Parsing text in python issue - 【StackMirror】|python|file|parsing|text

I am trying to figure out how to grab the number of clients on each of the AP lines from this text file, which appears to be fine for the ones that have a 'Num of clients' associated with it (on the next line), but you can see if no clients are associated to it, it doesn't print a num of clients.

I cant figure out the logic to check the next line to see if 'num of clients' is present, and then go back to the current line. If its present, it should proceed to the next line and grab the client number. If there is no 'num of clients' line, I'm trying to set the clients to 0.

I have a file that consists of the following:

wireless-detail.txt

RUDY>show wireless ap detail on AP1 | include clients
RUDY>show wireless ap detail on AP2 | include clients
 Num of clients       : 8  
RUDY>show wireless ap detail on AP3 | include clients
 Num of clients       : 21
RUDY>show wireless ap detail on AP4 | include clients
RUDY>show wireless ap detail on AP5 | include clients
 Num of clients       : 2

Right now I have the following:

for line in file:   
    if "AP" in line:
        ap = re.search('AP[0-99]+', line)
        print ap.group(0),
    elif "Num of clients" in line:  
        clients = re.search('[0-99]+', line)
        print '- ' + clients.group(0)

It currently prints the following:

AP1 AP2 - 8
AP3 - 21
AP4 AP5 - 2
AP6 - 5
AP7 - 2
AP8 - 5
AP9 - 5

What is the best method to have it check the next line to see if the AP should be set to 0 clients or not?

Edit: FWIW - I was trying file.next() to read the next line, which seems to work, but I couldn't go back to the previous line :/

Edit #2: I wish I could upvote you all. Thanks everyone for this! Incredible how there are so many ways to do it and I couldn't figure out 1 of them!!!!

2012-04-03 21:19
by jgilmour

I'd suggest you query your wireless controller platform using one of programmatic interfaces it probably has, e.g. SNMP, XML-RPC/SOAP. Then you could graph the association counts - MattH 2012-04-03 21:22

Hi Matt, I was originally trying to do it via SNMP, but the queries for association counts are listed via the controller, and I dont have ips assigned to APs. : - jgilmour 2012-04-03 23:01

you're overthinking it. Don't use regular expressions. they're slow, buggy, and you're pattern is very well defined. Do something like...

for line in file:
    if "AP" in line:
        i = line.find('AP')
        splitLine = line[i+2:].split('|')
        val = splitLine[0]
        print val,
    elif "Num of clients" in line:
        splitLine = line.split(':')
        num = splitLine[1]
        print '- ' + num

2012-04-03 21:28
by noa

This solution produces notably unreadable output, uses a keyword as a variable name, and offers poor reusability (extracted data can't be used after print). : - hexparrot 2012-04-03 23:09

heres a short method using regular expressions. Note the re.MULTILINE flag

s='''RUDY>show wireless ap detail on AP1 | include clients
RUDY>show wireless ap detail on AP2 | include clients
 Num of clients       : 8  
RUDY>show wireless ap detail on AP3 | include clients
 Num of clients       : 21
RUDY>show wireless ap detail on AP4 | include clients
RUDY>show wireless ap detail on AP5 | include clients
 Num of clients       : 2'''
import re
print re.findall(r'(AP\d) \| include clients(?:$\n Num of clients {7}: (\d))?',s,flags=re.M)

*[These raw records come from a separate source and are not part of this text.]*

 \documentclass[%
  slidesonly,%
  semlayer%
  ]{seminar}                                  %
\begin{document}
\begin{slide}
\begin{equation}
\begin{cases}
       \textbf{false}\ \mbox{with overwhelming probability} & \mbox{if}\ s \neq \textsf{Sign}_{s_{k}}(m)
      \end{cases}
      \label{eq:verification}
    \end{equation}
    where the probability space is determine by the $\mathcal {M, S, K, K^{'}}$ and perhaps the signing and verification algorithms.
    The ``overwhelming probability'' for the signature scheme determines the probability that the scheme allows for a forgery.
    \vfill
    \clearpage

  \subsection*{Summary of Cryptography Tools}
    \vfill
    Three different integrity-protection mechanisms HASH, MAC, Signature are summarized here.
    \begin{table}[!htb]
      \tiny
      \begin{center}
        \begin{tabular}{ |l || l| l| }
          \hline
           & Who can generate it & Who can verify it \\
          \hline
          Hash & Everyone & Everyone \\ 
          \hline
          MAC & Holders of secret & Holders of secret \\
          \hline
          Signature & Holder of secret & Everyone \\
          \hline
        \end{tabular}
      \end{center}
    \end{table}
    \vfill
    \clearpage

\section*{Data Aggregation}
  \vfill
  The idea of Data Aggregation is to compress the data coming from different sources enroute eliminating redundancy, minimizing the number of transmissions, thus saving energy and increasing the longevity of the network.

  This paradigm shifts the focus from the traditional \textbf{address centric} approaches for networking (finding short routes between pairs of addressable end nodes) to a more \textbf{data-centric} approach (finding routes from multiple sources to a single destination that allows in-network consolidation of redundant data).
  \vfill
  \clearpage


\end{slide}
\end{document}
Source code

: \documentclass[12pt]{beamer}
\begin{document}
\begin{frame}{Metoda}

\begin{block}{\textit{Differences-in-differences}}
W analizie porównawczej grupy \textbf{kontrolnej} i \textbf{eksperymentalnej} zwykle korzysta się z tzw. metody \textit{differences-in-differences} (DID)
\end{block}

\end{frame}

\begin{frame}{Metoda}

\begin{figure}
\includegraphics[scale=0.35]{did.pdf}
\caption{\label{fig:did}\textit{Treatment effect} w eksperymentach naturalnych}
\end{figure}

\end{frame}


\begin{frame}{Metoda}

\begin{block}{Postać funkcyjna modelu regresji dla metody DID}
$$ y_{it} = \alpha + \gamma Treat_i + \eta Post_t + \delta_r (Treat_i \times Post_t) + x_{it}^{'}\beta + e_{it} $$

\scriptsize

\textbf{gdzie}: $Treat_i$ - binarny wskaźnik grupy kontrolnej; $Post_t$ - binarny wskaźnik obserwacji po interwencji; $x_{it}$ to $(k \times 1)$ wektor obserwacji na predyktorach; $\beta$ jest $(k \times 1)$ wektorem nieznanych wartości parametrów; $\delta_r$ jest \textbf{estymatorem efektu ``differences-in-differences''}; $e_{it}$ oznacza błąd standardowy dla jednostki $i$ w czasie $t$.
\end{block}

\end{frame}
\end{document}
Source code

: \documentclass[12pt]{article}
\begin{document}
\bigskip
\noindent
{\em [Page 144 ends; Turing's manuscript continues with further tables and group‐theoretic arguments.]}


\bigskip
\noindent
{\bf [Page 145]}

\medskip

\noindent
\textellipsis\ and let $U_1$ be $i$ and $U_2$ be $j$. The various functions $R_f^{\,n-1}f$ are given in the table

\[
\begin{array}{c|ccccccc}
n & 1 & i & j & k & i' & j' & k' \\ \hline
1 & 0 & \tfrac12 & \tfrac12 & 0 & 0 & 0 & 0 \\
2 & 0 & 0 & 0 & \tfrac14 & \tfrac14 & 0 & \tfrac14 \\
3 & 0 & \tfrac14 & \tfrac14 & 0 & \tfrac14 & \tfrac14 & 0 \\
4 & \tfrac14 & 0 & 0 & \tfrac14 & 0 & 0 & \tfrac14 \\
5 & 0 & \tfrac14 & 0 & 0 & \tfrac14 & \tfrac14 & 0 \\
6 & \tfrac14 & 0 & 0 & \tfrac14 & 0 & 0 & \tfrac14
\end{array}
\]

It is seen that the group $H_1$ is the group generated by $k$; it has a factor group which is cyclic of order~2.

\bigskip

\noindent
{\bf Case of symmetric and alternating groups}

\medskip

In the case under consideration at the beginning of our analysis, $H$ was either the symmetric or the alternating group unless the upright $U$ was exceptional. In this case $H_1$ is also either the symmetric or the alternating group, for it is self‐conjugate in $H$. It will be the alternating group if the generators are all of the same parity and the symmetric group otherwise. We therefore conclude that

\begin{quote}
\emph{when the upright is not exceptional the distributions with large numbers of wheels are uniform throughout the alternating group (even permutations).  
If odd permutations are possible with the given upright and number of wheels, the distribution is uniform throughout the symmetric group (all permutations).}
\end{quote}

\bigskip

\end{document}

the (?:$\n Num of clients {7}: (\d))? makes an non-capturing group, and with the ? at the end, it is optional. If it dosent capture, the second matching group will be empty, as it is for 1 and 4.

the " {7}" means 7 spaces

prints this:

  [('AP1', ''), ('AP2', '8'), ('AP3', '2'), ('AP4', ''), ('AP5', '2')]

2012-04-03 22:29
by apple16

Awesome! Thank you so much - jgilmour 2012-04-03 23:01

If you want your data in a more structured format such as a dictionary, you can try this out:

with open('wireless-detail.txt', 'r') as fp:
    access_points = {}
    ap = None
    for line in fp:
        if 'AP' in line:
            ap = line[line.find('AP'):line.find('|')].strip()
            access_points[ap] = 0
        elif "Num of clients" in line:
            access_points[ap] = int(line.split(':')[1].strip())

print access_points

Returns:

{'AP2': 8, 'AP3': 21, 'AP1': 0, 'AP4': 0, 'AP5': 2}

I agree with previous solutions that re is an unnecessary complication for this sort of task, as your file is dependably outputted. One benefit of this approach is you also get information on known access points that have no connected users, e.g., AP1 = 0 (in int() form, too!)

2012-04-03 22:39
by hexparrot

If you are going to use RE, you could do something like this. A variable is used to determine whether or not you need the count line. If the count line is available, you use it, otherwise it is set to - 0.

need_count = 0
for line in file:   
    if "AP" in line:
        if need_count:
           print '- 0'
        ap = re.search('AP[0-99]+', line)
        print ap.group(0)
        need_count = 1
    elif "Num of clients" in line:  
        clients = re.search('[0-99]+', line)
        print '- ' + clients.group(0)
        need_count = 0

2012-04-03 21:31
by Furbeenator

This is probably overkill, but here goes...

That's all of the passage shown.